I want to be able to get first link from inside this div.
<div id="first-tweet-wrapper">
<blockquote class="tweet" lang="en">
<a href="htttp://link.com"> <--- This one
text </a>
</blockquote>
<a href="http://link2.net" class="click-tracking" target="_blank"
data-tracking-category="discover" data-tracking-action="tweet-the-tweet">
Tweet it! </a>
</div>
I've tried with this code but it doesn't work
HtmlDocument doc = new HtmlDocument();
doc.LoadHtml(source);
var div = doc.DocumentNode.SelectSingleNode("//div[@id='first-tweet-wrapper']");
if (div != null)
{
var links = div.Descendants("a")
.Select(a => a.InnerText)
.ToList();
}
You need to take the value of the href-attribute of the anchor element using HtmlAgilityPack's GetAttributeValue method. You could access the single anchor element by extracting directly the content of the parent blockcode element like this:
//div[@id='first-tweet-wrapper']/blockquote[@class='twitter-tweet']
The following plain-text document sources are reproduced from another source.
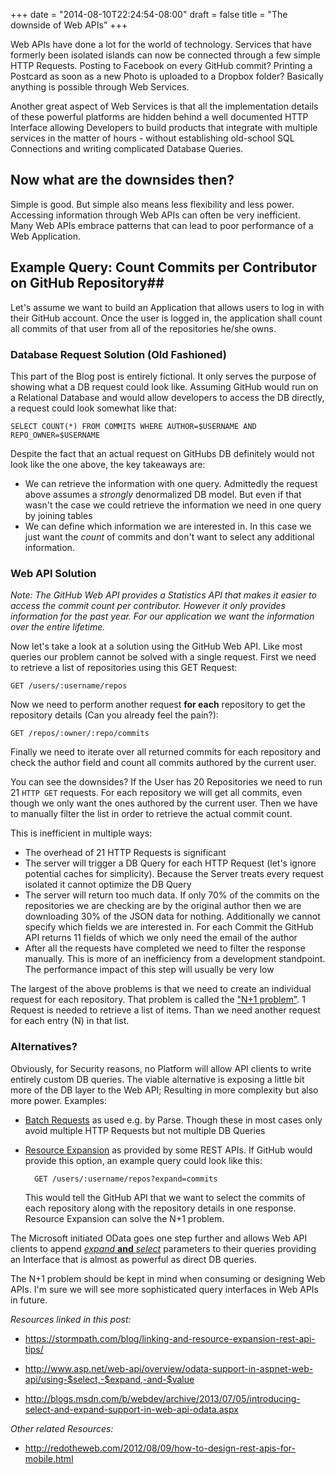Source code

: +++
date = "2014-08-10T22:24:54-08:00"
draft = false
title = "The downside of Web APIs"
+++

Web APIs have done a lot for the world of technology. Services that have formerly been isolated islands can now be connected through a few simple HTTP Requests. Posting to Facebook on every GitHub commit? Printing a Postcard as soon as a new Photo is uploaded to a Dropbox folder? Basically anything is possible through Web Services.

Another great aspect of Web Services is that all the implementation details of these powerful platforms are hidden behind a well documented HTTP Interface allowing Developers to build products that integrate with multiple services in the matter of hours - without establishing old-school SQL Connections and writing complicated Database Queries.

## Now what are the downsides then?

Simple is good. But simple also means less flexibility and less power. Accessing information through Web APIs can often be very inefficient. Many Web APIs embrace patterns that can lead to poor performance of a Web Application.

## Example Query: Count Commits per Contributor on GitHub Repository##

Let's assume we want to build an Application that allows users to log in with their GitHub account. Once the user is logged in, the application shall count all commits of that user from all of the repositories he/she owns.

### Database Request Solution (Old Fashioned)

This part of the Blog post is entirely fictional. It only serves the purpose of showing what a DB request could look like. Assuming GitHub would run on a Relational Database and would allow developers to access the DB directly, a request could look somewhat like that:

	SELECT COUNT(*) FROM COMMITS WHERE AUTHOR=$USERNAME AND REPO_OWNER=$USERNAME

Despite the fact that an actual request on GitHubs DB definitely would not look like the one above, the key takeaways are:

- We can retrieve the information with one query. Admittedly the request above assumes a *strongly* denormalized DB model. But even if that wasn't the case we could retrieve the information we need in one query by joining tables
- We can define which information we are interested in. In this case we just want the *count* of commits and don't want to select any additional information.

### Web API Solution
*Note: The GitHub Web API provides a Statistics API that makes it easier to access the commit count per contributor. However it only provides information for the past year. For our application we want the information over the entire lifetime.*

Now let's take a look at a solution using the GitHub Web API. Like most queries our problem cannot be solved with a single request. First we need to retrieve a list of repositories using this GET Request:

	GET /users/:username/repos

Now we need to perform another request **for each** repository to get the repository details (Can you already feel the pain?):

	GET /repos/:owner/:repo/commits

Finally we need to iterate over all returned commits for each repository and check the author field and count all commits authored by the current user.

You can see the downsides? If the User has 20 Repositories we need to run 21 `HTTP GET` requests. For each repository we will get all commits, even though we only want the ones authored by the current user. Then we have to manually filter the list in order to retrieve the actual commit count.

This is inefficient in multiple ways:

- The overhead of 21 HTTP Requests is significant
- The server will trigger a DB Query for each HTTP Request (let's ignore potential caches for simplicity). Because the Server treats every request isolated it cannot optimize the DB Query
- The server will return too much data. If only 70% of the commits on the repositories we are checking are by the original author then we are downloading 30% of the JSON data for nothing. Additionally we cannot specify which fields we are interested in. For each Commit the GitHub API returns 11 fields of which we only need the email of the author
- After all the requests have completed we need to filter the response manually. This is more of an inefficiency from a development standpoint. The performance impact of this step will usually be very low

The largest of the above problems is that we need to create an individual request for each repository. That problem is called the ["N+1 problem"](http://www.infoq.com/articles/N-Plus-1). 1 Request is needed to retrieve a list of items. Than we need another request for each entry (N) in that list.

### Alternatives?

Obviously, for Security reasons, no Platform will allow API clients to write entirely custom DB queries. The viable alternative is exposing a little bit more of the DB layer to the Web API; Resulting in more complexity but also more power. Examples:

- [Batch Requests](https://parse.com/docs/rest#objects-batch) as used e.g. by Parse. Though these in most cases only avoid multiple HTTP Requests but not multiple DB Queries
- [Resource Expansion](https://stormpath.com/blog/linking-and-resource-expansion-rest-api-tips/) as provided by some REST APIs. If GitHub would provide this option, an example query could look like this:

       	GET /users/:username/repos?expand=commits

	This would tell the GitHub API that we want to select the commits of each repository along with the repository details in one response. Resource Expansion can solve the N+1 problem.

The Microsoft initiated OData goes one step further and allows Web API clients to append [*expand* **and** *select*](http://blogs.msdn.com/b/webdev/archive/2013/07/05/introducing-select-and-expand-support-in-web-api-odata.aspx) parameters to their queries providing an Interface that is almost as powerful as direct DB queries.

The N+1 problem should be kept in mind when consuming or designing Web APIs. I'm sure we will see more sophisticated query interfaces in Web APIs in future.


*Resources linked in this post:*

- https://stormpath.com/blog/linking-and-resource-expansion-rest-api-tips/

- http://www.asp.net/web-api/overview/odata-support-in-aspnet-web-api/using-$select,-$expand,-and-$value

- http://blogs.msdn.com/b/webdev/archive/2013/07/05/introducing-select-and-expand-support-in-web-api-odata.aspx

*Other related Resources:*

- http://redotheweb.com/2012/08/09/how-to-design-rest-apis-for-mobile.html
Then fetch the single link inside. A possible solution could look like this (in this case the input is facebook, but works with microsoft too):
try
{
// download the html source
var webClient = new WebClient();
var source = webClient.DownloadString(@"https://discover.twitter.com/first-tweet?username=facebook#facebook");
HtmlDocument doc = new HtmlDocument();
doc.LoadHtml(source);
var div = doc.DocumentNode.SelectSingleNode("//div[@id='first-tweet-wrapper']/blockquote[@class='twitter-tweet']");
if (div != null)
{
// there is only one links
var link = div.Descendants("a").FirstOrDefault();
if (link != null)
{
// take the value of the attribute
var href = link.GetAttributeValue("href", "");
Console.WriteLine(href);
}
}
}
catch (Exception exception)
{
Console.WriteLine(exception.Message);
}
The output is in this case:
Another possibility is to directly select the anchor element using XPath (like @har07 suggested):
var xpath = @"//div[@id='first-tweet-wrapper']/blockquote[@class='twitter-tweet']/a";
var link = doc.DocumentNode.SelectSingleNode(xpath);
if (link != null)
{
// take the value of the href-attribute
var href = link.GetAttributeValue("href", "");
Console.WriteLine(href);
}
The output is the same as above.
Assuming your <div>
id is "first-tweet-wrapper" instead of "firt", you can use this XPath query to get <a>
element inside <blockquote>
:
//div[@id='first-tweet-wrapper']/blockquote/a
So your code will look about like this :
var a = doc.DocumentNode
.SelectSingleNode("//div[@id='first-tweet-wrapper']/blockquote/a");
if (a != null)
{
var text = a.InnerText;
var link = a.GetAttributeValue("href", "");
}